Content starts

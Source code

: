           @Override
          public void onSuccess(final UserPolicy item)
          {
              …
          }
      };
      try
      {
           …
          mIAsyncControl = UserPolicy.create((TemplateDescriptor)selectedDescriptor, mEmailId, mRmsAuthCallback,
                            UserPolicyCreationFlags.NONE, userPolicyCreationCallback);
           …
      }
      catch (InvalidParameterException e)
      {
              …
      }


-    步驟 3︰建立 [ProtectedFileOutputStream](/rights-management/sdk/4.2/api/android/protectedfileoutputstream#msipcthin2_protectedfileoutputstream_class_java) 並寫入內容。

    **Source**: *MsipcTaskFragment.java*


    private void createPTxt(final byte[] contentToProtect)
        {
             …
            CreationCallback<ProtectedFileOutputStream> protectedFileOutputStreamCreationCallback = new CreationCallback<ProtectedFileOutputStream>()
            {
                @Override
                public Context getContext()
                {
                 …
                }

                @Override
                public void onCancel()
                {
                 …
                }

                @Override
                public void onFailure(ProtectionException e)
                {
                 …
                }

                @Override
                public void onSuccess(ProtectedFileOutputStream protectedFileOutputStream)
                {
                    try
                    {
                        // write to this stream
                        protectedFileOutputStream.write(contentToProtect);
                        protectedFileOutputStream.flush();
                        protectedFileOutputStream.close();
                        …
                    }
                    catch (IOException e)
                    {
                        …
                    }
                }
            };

Content ends

Work order —
Make a tally of the lines in this material that hold the string "public", then give that number without any other words.

Output for this task —
5